X-IIoTID: A Connectivity- and Device-agnostic Intrusion Dataset for Industrial Internet of Things
Industrial Internet of Things (IIoTs) are high-value cyber targets due to the nature of the devices and connectivity protocols they deploy. They are easy to compromise and, as they are connected on a large scale with high-value data content, the compromise of any single device can extend to the whole system and disrupt critical functions. There are various security solutions that detect and mitigate intrusions. However, as they lack the capability to deal with an IIoT's co-existing heterogeneity and interoperability, developing new universal security solutions to fit its requirements is critical. This is challenging due to the scarcity of accurate data about IIoT systems' activities, connectivities and attack behaviors. In addition, owing to their multi-platform connectivity protocols and multi-vendor devices, collecting and creating such data is also challenging. To tackle these issues, we propose a holistic approach for generating an appropriate intrusion dataset for an IIoT called X-IIoTID, connectivity- and device-agnostic intrusion dataset for fitting the heterogeneity and interoperability of IIoT systems. It includes the behaviors of new IIoT connectivity protocols, activities of recent devices, diverse attack types and scenarios, and various attack protocols. It defines an attack taxonomy and consists of multi-view features, such as network traffic, host resources, logs and alerts. X-IIoTID is evaluated using popular machine and deep learning algorithms and compared with eighteen intrusion datasets to verify its novelty.
The X-IIoTID dataset represents a carefully formulated simulacrum of recent attackers' tactics, techniques and procedures and the realistic IIoT systems' activities, including industrial control loops' devices (i.e., sensors, actuators and controllers), edge, mobile and cloud traffic and activities, the behaviours of their new connectivity protocols (e.g., MQTT, CoAP, WebSocket) and services, the diverse communication patterns (Machine-to-Machine, Human-to-Machine, and Machine-to-Human), and large volume network traffic and systems' events. It has connectivity- and device-agnostic features, making it suitable for the heterogeneous nature and interoperability demand of IIoT systems. These features were extracted from network traffic, system logs, application logs, device's resources (CPU, input/Output, Memory, and others), and commercial Intrusion detection systems' logs (OSSEC and Zeek/Bro).

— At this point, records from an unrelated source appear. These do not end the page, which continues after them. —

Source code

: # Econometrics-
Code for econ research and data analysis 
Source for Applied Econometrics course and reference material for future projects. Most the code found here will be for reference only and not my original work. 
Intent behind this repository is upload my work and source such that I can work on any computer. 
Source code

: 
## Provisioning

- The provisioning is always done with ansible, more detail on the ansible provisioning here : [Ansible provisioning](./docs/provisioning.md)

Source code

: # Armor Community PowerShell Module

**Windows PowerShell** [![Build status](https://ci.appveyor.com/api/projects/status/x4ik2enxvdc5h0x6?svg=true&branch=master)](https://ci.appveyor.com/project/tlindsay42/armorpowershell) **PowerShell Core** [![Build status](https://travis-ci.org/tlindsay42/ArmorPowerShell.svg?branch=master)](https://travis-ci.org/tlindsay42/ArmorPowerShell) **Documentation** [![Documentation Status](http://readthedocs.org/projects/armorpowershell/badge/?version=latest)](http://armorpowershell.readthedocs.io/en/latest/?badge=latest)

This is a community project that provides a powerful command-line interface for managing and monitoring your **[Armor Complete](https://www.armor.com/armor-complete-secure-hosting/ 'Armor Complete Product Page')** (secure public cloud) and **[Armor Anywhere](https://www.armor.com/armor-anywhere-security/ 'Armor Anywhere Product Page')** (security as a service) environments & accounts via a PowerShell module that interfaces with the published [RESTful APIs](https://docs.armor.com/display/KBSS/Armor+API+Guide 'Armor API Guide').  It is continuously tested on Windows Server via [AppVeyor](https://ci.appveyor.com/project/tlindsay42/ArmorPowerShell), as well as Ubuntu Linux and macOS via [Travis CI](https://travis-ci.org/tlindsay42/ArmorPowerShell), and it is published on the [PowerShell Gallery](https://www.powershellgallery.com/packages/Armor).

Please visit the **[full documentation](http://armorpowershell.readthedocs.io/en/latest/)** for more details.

The X-IIoTID dataset in its final version has 820,834 instances (421,417 observations/instances for normal and 399,417 for attacks) with 68 features (including three label levels, i.e., normal and attack, normal and sub-category attack, normal and sub-sub-category attack).
Reconnaissance: Generic scanning, scanning vulnerabilities, WebSocket fuzzing, discovering CoAP resources.
Weaponisation: Brute force attack, dictionary attack, and the malicious insider.
Exploitation: reverse shell and Man-in-the-Middle.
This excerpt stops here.